Content starts

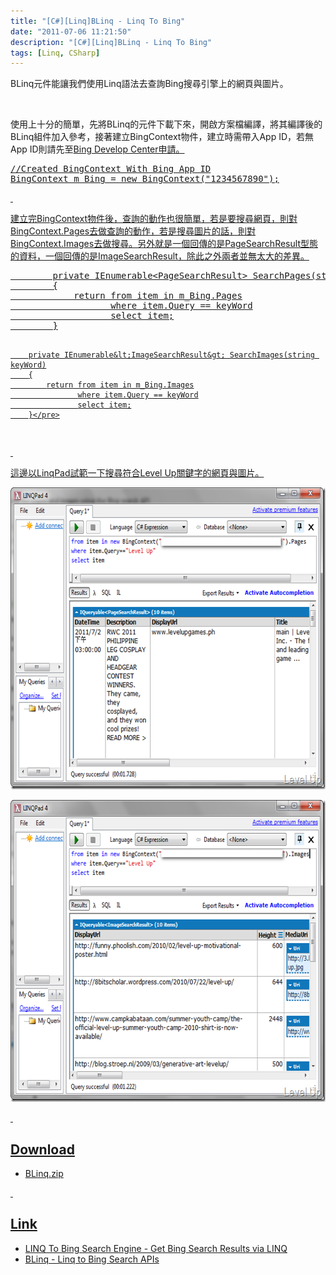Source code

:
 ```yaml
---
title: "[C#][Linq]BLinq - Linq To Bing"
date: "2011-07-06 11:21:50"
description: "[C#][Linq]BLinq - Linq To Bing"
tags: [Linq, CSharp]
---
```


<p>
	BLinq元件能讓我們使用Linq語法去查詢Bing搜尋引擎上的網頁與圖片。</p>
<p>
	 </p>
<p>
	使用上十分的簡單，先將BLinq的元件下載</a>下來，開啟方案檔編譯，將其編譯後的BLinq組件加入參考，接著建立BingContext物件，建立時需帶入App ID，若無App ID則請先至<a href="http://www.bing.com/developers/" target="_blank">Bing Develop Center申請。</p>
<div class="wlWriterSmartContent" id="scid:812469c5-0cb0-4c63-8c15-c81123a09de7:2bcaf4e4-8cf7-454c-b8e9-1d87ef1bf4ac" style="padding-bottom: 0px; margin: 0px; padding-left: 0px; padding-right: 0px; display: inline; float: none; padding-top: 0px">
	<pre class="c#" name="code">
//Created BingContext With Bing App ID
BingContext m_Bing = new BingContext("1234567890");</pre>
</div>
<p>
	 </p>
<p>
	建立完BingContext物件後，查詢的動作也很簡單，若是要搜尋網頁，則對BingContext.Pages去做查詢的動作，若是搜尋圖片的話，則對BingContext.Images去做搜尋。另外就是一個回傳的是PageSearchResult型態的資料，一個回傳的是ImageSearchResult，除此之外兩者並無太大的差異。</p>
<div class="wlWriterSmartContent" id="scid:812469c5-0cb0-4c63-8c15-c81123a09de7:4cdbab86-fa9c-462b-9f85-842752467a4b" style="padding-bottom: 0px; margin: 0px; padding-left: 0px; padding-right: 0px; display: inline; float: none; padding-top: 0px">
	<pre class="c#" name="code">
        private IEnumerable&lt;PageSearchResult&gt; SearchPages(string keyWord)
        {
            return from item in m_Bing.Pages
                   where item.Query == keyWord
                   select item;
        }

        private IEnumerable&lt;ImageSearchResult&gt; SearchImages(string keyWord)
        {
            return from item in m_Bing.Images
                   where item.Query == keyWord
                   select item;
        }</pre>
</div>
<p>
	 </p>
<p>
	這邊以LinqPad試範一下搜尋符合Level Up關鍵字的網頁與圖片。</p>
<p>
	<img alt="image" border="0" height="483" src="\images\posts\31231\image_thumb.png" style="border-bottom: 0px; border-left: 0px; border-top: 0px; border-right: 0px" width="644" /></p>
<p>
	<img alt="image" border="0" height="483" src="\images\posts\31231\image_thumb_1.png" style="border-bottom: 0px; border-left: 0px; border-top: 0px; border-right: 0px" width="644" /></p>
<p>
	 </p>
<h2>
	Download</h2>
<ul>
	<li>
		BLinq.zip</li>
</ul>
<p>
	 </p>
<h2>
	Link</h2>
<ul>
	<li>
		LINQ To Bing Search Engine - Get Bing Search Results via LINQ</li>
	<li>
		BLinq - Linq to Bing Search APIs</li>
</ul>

Content ends
Content starts

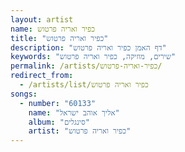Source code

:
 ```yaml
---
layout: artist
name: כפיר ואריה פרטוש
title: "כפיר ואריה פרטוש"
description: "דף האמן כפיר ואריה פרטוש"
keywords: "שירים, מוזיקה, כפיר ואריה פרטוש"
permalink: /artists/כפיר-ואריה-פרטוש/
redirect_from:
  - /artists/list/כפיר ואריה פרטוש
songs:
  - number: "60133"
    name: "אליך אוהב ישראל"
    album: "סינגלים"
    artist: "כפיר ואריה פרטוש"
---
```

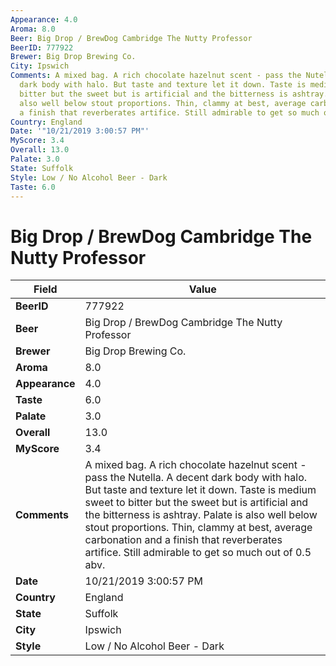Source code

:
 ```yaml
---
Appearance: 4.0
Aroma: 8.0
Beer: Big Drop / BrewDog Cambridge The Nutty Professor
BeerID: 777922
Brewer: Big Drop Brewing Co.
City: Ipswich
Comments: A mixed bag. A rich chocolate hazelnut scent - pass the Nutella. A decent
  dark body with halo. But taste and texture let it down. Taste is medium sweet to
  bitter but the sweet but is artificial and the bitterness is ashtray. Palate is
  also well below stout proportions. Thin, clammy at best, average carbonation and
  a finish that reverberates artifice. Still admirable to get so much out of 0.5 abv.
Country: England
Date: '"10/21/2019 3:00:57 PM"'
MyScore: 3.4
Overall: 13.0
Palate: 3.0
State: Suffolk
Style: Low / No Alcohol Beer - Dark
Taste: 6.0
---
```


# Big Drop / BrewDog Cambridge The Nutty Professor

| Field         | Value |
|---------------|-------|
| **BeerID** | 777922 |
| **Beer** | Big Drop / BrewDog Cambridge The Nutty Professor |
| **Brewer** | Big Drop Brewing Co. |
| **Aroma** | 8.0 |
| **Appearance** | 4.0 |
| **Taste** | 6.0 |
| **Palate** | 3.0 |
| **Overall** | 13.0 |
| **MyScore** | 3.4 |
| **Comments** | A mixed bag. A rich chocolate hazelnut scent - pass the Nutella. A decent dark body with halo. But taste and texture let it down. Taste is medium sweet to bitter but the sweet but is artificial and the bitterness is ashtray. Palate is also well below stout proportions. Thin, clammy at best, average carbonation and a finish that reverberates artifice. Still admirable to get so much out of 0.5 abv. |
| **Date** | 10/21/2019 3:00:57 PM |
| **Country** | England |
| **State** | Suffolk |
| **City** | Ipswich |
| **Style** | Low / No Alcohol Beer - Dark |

Content ends
Content starts

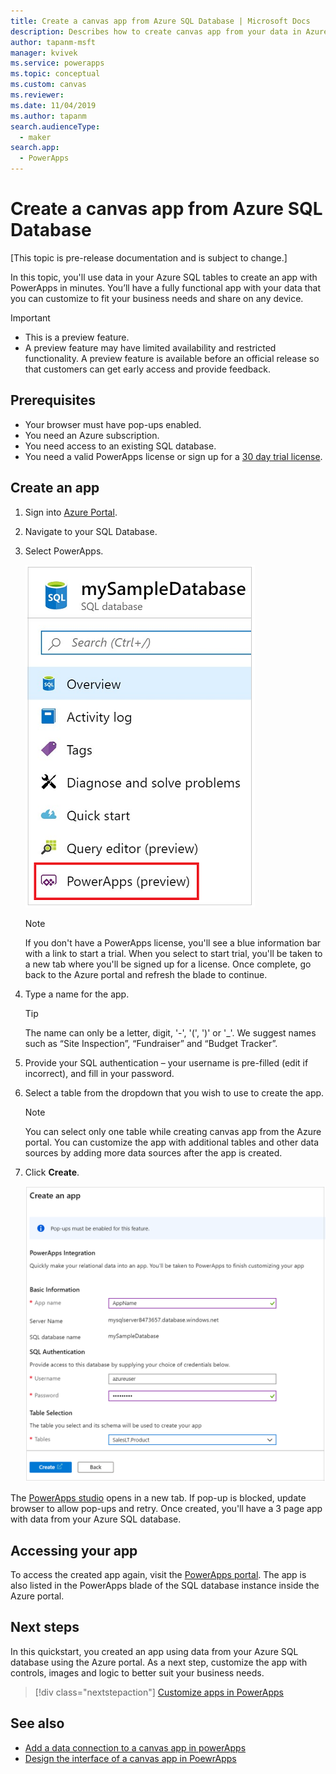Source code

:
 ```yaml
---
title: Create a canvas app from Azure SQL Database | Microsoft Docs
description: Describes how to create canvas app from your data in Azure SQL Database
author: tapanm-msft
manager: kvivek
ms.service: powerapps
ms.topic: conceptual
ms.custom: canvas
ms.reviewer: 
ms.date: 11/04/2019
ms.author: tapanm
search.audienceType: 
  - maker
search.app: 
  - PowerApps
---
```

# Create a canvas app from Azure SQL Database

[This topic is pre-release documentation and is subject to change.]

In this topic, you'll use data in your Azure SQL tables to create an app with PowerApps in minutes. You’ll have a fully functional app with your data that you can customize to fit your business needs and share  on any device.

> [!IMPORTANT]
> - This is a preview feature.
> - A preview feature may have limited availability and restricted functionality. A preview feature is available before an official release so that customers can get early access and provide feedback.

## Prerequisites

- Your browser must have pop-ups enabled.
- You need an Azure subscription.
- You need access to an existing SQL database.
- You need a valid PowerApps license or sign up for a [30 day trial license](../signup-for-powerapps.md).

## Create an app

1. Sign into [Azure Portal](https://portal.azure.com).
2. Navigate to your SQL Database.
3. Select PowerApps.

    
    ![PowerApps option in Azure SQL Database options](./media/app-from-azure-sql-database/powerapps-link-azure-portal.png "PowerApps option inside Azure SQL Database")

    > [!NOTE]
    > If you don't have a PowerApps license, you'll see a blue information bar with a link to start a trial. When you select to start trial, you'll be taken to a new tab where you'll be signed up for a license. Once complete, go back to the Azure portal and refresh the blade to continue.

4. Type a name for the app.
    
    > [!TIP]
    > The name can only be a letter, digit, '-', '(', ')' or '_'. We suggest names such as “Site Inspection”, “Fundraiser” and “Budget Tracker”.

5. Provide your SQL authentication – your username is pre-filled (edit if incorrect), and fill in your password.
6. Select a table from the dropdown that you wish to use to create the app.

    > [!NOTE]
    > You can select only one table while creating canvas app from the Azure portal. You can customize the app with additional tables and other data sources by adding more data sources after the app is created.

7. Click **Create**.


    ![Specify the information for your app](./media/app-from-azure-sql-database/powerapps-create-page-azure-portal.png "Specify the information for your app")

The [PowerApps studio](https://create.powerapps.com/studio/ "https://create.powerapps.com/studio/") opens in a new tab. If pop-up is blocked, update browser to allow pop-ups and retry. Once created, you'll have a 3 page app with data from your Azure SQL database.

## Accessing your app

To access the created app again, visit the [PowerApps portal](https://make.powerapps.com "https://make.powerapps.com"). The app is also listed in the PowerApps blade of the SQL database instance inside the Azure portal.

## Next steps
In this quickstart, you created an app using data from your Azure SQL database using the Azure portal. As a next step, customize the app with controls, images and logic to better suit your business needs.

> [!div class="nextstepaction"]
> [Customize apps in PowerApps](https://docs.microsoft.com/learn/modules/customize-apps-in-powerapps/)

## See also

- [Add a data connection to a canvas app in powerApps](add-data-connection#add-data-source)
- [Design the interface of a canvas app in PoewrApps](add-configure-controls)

Content ends

▸ Exercise brief
Scan the material above for the string "float". Copy each line that holds it.

▸ The completed task
<div class="wlWriterSmartContent" id="scid:812469c5-0cb0-4c63-8c15-c81123a09de7:2bcaf4e4-8cf7-454c-b8e9-1d87ef1bf4ac" style="padding-bottom: 0px; margin: 0px; padding-left: 0px; padding-right: 0px; display: inline; float: none; padding-top: 0px">
<div class="wlWriterSmartContent" id="scid:812469c5-0cb0-4c63-8c15-c81123a09de7:4cdbab86-fa9c-462b-9f85-842752467a4b" style="padding-bottom: 0px; margin: 0px; padding-left: 0px; padding-right: 0px; display: inline; float: none; padding-top: 0px">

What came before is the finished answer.